** Prompt **
Word for word, restate every line of the material.

-.-.-

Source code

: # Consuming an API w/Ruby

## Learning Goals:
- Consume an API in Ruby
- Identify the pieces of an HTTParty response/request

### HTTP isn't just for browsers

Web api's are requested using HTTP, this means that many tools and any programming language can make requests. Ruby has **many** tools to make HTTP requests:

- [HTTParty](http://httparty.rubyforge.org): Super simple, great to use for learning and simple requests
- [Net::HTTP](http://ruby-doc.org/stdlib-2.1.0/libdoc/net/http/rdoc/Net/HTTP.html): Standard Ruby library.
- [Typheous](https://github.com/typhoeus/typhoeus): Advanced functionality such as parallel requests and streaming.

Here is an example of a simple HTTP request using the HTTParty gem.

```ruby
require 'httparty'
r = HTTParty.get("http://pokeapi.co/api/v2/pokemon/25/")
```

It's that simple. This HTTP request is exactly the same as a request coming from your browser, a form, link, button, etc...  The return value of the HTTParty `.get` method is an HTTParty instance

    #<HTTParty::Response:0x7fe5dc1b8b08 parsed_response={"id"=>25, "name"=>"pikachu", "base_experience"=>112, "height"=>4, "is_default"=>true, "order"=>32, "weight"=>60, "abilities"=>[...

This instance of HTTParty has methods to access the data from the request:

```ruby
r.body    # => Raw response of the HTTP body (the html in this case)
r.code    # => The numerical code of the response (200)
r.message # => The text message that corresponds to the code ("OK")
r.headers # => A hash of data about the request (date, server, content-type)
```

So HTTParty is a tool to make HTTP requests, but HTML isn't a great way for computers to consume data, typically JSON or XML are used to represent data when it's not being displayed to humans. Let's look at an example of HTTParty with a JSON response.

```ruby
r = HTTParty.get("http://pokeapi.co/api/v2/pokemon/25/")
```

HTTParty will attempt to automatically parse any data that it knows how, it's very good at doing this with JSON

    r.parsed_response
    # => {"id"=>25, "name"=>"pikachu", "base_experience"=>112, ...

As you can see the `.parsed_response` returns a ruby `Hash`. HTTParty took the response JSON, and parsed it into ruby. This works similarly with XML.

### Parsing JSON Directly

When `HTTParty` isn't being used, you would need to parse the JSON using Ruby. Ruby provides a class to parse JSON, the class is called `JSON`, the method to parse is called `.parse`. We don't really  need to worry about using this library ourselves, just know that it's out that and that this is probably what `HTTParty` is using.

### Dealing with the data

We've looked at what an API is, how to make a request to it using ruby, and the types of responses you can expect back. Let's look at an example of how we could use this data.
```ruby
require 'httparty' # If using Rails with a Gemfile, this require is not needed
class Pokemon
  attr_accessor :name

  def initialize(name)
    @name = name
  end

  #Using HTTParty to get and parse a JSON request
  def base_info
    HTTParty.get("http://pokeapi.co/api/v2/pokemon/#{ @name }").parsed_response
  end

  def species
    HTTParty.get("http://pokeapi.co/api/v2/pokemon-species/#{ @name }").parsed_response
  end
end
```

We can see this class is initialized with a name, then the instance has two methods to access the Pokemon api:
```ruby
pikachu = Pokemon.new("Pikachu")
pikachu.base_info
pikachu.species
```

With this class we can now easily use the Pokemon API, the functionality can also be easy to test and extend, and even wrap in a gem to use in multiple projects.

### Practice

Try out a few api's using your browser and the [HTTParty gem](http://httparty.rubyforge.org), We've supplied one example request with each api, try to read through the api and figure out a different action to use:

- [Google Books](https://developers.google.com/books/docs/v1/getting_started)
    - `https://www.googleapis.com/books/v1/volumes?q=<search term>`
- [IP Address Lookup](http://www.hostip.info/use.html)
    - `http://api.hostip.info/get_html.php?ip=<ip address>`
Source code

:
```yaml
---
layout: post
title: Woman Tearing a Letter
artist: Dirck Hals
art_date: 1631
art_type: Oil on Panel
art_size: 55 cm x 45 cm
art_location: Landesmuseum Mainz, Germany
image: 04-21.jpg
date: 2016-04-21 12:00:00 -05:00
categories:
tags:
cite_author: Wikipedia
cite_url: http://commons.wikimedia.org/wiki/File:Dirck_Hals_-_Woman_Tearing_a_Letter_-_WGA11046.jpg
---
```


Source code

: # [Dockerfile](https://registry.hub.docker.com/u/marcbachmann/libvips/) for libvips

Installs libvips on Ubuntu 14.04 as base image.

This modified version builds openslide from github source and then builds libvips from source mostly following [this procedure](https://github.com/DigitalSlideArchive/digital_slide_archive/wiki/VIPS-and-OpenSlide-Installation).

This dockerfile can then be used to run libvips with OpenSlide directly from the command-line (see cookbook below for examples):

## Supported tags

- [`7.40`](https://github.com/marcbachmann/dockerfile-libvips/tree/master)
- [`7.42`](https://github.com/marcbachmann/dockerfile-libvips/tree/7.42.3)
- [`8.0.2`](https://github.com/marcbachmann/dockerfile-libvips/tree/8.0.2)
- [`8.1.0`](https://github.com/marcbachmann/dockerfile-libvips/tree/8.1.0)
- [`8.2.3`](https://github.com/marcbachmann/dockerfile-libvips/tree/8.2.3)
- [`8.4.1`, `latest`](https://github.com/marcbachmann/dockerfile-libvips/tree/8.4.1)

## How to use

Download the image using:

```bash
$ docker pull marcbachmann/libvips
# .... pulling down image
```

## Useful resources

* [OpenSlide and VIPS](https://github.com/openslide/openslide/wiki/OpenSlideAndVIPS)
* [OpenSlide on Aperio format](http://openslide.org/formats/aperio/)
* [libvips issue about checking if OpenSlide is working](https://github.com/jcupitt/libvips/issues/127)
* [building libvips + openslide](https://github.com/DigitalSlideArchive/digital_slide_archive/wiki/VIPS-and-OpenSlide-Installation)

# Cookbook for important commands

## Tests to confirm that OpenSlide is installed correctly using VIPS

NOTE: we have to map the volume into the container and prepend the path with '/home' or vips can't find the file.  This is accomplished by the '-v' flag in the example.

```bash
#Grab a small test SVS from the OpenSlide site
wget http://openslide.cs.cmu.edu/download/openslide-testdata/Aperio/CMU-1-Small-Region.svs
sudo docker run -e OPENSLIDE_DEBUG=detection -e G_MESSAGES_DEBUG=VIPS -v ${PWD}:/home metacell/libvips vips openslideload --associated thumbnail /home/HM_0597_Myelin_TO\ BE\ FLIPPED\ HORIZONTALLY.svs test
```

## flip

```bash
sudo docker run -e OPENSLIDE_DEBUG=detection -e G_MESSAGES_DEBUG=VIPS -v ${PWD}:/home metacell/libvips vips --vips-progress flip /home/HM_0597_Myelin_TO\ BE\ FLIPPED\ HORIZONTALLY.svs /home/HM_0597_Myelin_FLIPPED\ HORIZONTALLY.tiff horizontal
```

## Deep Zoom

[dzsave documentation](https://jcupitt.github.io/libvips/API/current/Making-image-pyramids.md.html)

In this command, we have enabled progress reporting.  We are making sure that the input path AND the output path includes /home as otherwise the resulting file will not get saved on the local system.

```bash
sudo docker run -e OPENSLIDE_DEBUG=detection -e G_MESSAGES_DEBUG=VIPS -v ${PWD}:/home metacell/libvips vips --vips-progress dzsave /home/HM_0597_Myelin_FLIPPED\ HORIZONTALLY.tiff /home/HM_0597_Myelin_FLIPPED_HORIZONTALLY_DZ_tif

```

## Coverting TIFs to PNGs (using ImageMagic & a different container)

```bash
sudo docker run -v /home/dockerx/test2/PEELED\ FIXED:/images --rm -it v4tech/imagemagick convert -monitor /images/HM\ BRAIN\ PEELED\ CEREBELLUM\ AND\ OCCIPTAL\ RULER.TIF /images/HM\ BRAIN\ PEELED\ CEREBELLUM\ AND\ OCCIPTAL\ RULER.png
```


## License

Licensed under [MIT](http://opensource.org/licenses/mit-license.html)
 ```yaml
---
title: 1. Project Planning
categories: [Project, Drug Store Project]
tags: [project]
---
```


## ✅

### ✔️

-.-.-

** Output for this exercise **
Source code

: # Consuming an API w/Ruby

## Learning Goals:
- Consume an API in Ruby
- Identify the pieces of an HTTParty response/request

### HTTP isn't just for browsers

Web api's are requested using HTTP, this means that many tools and any programming language can make requests. Ruby has **many** tools to make HTTP requests:

- [HTTParty](http://httparty.rubyforge.org): Super simple, great to use for learning and simple requests
- [Net::HTTP](http://ruby-doc.org/stdlib-2.1.0/libdoc/net/http/rdoc/Net/HTTP.html): Standard Ruby library.
- [Typheous](https://github.com/typhoeus/typhoeus): Advanced functionality such as parallel requests and streaming.

Here is an example of a simple HTTP request using the HTTParty gem.

```ruby
require 'httparty'
r = HTTParty.get("http://pokeapi.co/api/v2/pokemon/25/")
```

It's that simple. This HTTP request is exactly the same as a request coming from your browser, a form, link, button, etc...  The return value of the HTTParty `.get` method is an HTTParty instance

    #<HTTParty::Response:0x7fe5dc1b8b08 parsed_response={"id"=>25, "name"=>"pikachu", "base_experience"=>112, "height"=>4, "is_default"=>true, "order"=>32, "weight"=>60, "abilities"=>[...

This instance of HTTParty has methods to access the data from the request:

```ruby
r.body    # => Raw response of the HTTP body (the html in this case)
r.code    # => The numerical code of the response (200)
r.message # => The text message that corresponds to the code ("OK")
r.headers # => A hash of data about the request (date, server, content-type)
```

So HTTParty is a tool to make HTTP requests, but HTML isn't a great way for computers to consume data, typically JSON or XML are used to represent data when it's not being displayed to humans. Let's look at an example of HTTParty with a JSON response.

```ruby
r = HTTParty.get("http://pokeapi.co/api/v2/pokemon/25/")
```

HTTParty will attempt to automatically parse any data that it knows how, it's very good at doing this with JSON

    r.parsed_response
    # => {"id"=>25, "name"=>"pikachu", "base_experience"=>112, ...

As you can see the `.parsed_response` returns a ruby `Hash`. HTTParty took the response JSON, and parsed it into ruby. This works similarly with XML.

### Parsing JSON Directly

When `HTTParty` isn't being used, you would need to parse the JSON using Ruby. Ruby provides a class to parse JSON, the class is called `JSON`, the method to parse is called `.parse`. We don't really  need to worry about using this library ourselves, just know that it's out that and that this is probably what `HTTParty` is using.

### Dealing with the data

We've looked at what an API is, how to make a request to it using ruby, and the types of responses you can expect back. Let's look at an example of how we could use this data.
```ruby
require 'httparty' # If using Rails with a Gemfile, this require is not needed
class Pokemon
  attr_accessor :name

  def initialize(name)
    @name = name
  end

  #Using HTTParty to get and parse a JSON request
  def base_info
    HTTParty.get("http://pokeapi.co/api/v2/pokemon/#{ @name }").parsed_response
  end

  def species
    HTTParty.get("http://pokeapi.co/api/v2/pokemon-species/#{ @name }").parsed_response
  end
end
```

We can see this class is initialized with a name, then the instance has two methods to access the Pokemon api:
```ruby
pikachu = Pokemon.new("Pikachu")
pikachu.base_info
pikachu.species
```

With this class we can now easily use the Pokemon API, the functionality can also be easy to test and extend, and even wrap in a gem to use in multiple projects.

### Practice

Try out a few api's using your browser and the [HTTParty gem](http://httparty.rubyforge.org), We've supplied one example request with each api, try to read through the api and figure out a different action to use:

- [Google Books](https://developers.google.com/books/docs/v1/getting_started)
    - `https://www.googleapis.com/books/v1/volumes?q=<search term>`
- [IP Address Lookup](http://www.hostip.info/use.html)
    - `http://api.hostip.info/get_html.php?ip=<ip address>`
Source code

:
```yaml
---
layout: post
title: Woman Tearing a Letter
artist: Dirck Hals
art_date: 1631
art_type: Oil on Panel
art_size: 55 cm x 45 cm
art_location: Landesmuseum Mainz, Germany
image: 04-21.jpg
date: 2016-04-21 12:00:00 -05:00
categories:
tags:
cite_author: Wikipedia
cite_url: http://commons.wikimedia.org/wiki/File:Dirck_Hals_-_Woman_Tearing_a_Letter_-_WGA11046.jpg
---
```


Source code

: # [Dockerfile](https://registry.hub.docker.com/u/marcbachmann/libvips/) for libvips

Installs libvips on Ubuntu 14.04 as base image.

This modified version builds openslide from github source and then builds libvips from source mostly following [this procedure](https://github.com/DigitalSlideArchive/digital_slide_archive/wiki/VIPS-and-OpenSlide-Installation).

This dockerfile can then be used to run libvips with OpenSlide directly from the command-line (see cookbook below for examples):

## Supported tags

- [`7.40`](https://github.com/marcbachmann/dockerfile-libvips/tree/master)
- [`7.42`](https://github.com/marcbachmann/dockerfile-libvips/tree/7.42.3)
- [`8.0.2`](https://github.com/marcbachmann/dockerfile-libvips/tree/8.0.2)
- [`8.1.0`](https://github.com/marcbachmann/dockerfile-libvips/tree/8.1.0)
- [`8.2.3`](https://github.com/marcbachmann/dockerfile-libvips/tree/8.2.3)
- [`8.4.1`, `latest`](https://github.com/marcbachmann/dockerfile-libvips/tree/8.4.1)

## How to use

Download the image using:

```bash
$ docker pull marcbachmann/libvips
# .... pulling down image
```

## Useful resources

* [OpenSlide and VIPS](https://github.com/openslide/openslide/wiki/OpenSlideAndVIPS)
* [OpenSlide on Aperio format](http://openslide.org/formats/aperio/)
* [libvips issue about checking if OpenSlide is working](https://github.com/jcupitt/libvips/issues/127)
* [building libvips + openslide](https://github.com/DigitalSlideArchive/digital_slide_archive/wiki/VIPS-and-OpenSlide-Installation)

# Cookbook for important commands

## Tests to confirm that OpenSlide is installed correctly using VIPS

NOTE: we have to map the volume into the container and prepend the path with '/home' or vips can't find the file.  This is accomplished by the '-v' flag in the example.

```bash
#Grab a small test SVS from the OpenSlide site
wget http://openslide.cs.cmu.edu/download/openslide-testdata/Aperio/CMU-1-Small-Region.svs
sudo docker run -e OPENSLIDE_DEBUG=detection -e G_MESSAGES_DEBUG=VIPS -v ${PWD}:/home metacell/libvips vips openslideload --associated thumbnail /home/HM_0597_Myelin_TO\ BE\ FLIPPED\ HORIZONTALLY.svs test
```

## flip

```bash
sudo docker run -e OPENSLIDE_DEBUG=detection -e G_MESSAGES_DEBUG=VIPS -v ${PWD}:/home metacell/libvips vips --vips-progress flip /home/HM_0597_Myelin_TO\ BE\ FLIPPED\ HORIZONTALLY.svs /home/HM_0597_Myelin_FLIPPED\ HORIZONTALLY.tiff horizontal
```

## Deep Zoom

[dzsave documentation](https://jcupitt.github.io/libvips/API/current/Making-image-pyramids.md.html)

In this command, we have enabled progress reporting.  We are making sure that the input path AND the output path includes /home as otherwise the resulting file will not get saved on the local system.

```bash
sudo docker run -e OPENSLIDE_DEBUG=detection -e G_MESSAGES_DEBUG=VIPS -v ${PWD}:/home metacell/libvips vips --vips-progress dzsave /home/HM_0597_Myelin_FLIPPED\ HORIZONTALLY.tiff /home/HM_0597_Myelin_FLIPPED_HORIZONTALLY_DZ_tif

```

## Coverting TIFs to PNGs (using ImageMagic & a different container)

```bash
sudo docker run -v /home/dockerx/test2/PEELED\ FIXED:/images --rm -it v4tech/imagemagick convert -monitor /images/HM\ BRAIN\ PEELED\ CEREBELLUM\ AND\ OCCIPTAL\ RULER.TIF /images/HM\ BRAIN\ PEELED\ CEREBELLUM\ AND\ OCCIPTAL\ RULER.png
```


## License

Licensed under [MIT](http://opensource.org/licenses/mit-license.html)
 ```yaml
---
title: 1. Project Planning
categories: [Project, Drug Store Project]
tags: [project]
---
```


## ✅

### ✔️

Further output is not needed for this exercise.